* **THE TASK**
Among the lines of data below, reproduce only those from the one with "İşlenecek dosyanın ismini" through the one with "Set your file", exactly as they stand, both ends included.

* **THE DATA**
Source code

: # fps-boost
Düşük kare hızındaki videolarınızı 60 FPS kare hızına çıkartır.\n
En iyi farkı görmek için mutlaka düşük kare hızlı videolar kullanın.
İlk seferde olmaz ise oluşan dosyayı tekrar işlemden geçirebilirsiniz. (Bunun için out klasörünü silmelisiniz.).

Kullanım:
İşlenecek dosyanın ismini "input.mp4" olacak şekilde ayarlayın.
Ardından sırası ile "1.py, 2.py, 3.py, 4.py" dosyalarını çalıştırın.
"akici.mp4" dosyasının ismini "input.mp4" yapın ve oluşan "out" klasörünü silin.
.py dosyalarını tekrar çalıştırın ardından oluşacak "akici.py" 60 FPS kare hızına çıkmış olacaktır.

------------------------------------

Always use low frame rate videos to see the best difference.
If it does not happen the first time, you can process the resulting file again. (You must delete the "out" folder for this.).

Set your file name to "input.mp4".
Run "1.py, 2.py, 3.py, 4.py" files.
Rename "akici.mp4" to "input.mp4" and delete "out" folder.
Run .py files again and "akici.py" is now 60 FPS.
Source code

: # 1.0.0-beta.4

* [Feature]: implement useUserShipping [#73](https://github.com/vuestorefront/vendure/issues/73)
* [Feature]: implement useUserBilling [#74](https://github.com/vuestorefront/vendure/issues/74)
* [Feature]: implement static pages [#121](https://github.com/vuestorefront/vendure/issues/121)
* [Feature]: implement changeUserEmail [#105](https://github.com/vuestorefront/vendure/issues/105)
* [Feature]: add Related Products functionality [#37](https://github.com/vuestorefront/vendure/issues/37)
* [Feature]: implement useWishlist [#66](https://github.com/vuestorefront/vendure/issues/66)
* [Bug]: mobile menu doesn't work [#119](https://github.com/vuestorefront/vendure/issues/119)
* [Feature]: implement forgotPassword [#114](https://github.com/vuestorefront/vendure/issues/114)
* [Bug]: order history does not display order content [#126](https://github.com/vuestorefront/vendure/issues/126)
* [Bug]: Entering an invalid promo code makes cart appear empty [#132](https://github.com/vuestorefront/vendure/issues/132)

* **RESPONSE BOX**
İşlenecek dosyanın ismini "input.mp4" olacak şekilde ayarlayın.
Ardından sırası ile "1.py, 2.py, 3.py, 4.py" dosyalarını çalıştırın.
"akici.mp4" dosyasının ismini "input.mp4" yapın ve oluşan "out" klasörünü silin.
.py dosyalarını tekrar çalıştırın ardından oluşacak "akici.py" 60 FPS kare hızına çıkmış olacaktır.

------------------------------------

Always use low frame rate videos to see the best difference.
If it does not happen the first time, you can process the resulting file again. (You must delete the "out" folder for this.).

Set your file name to "input.mp4".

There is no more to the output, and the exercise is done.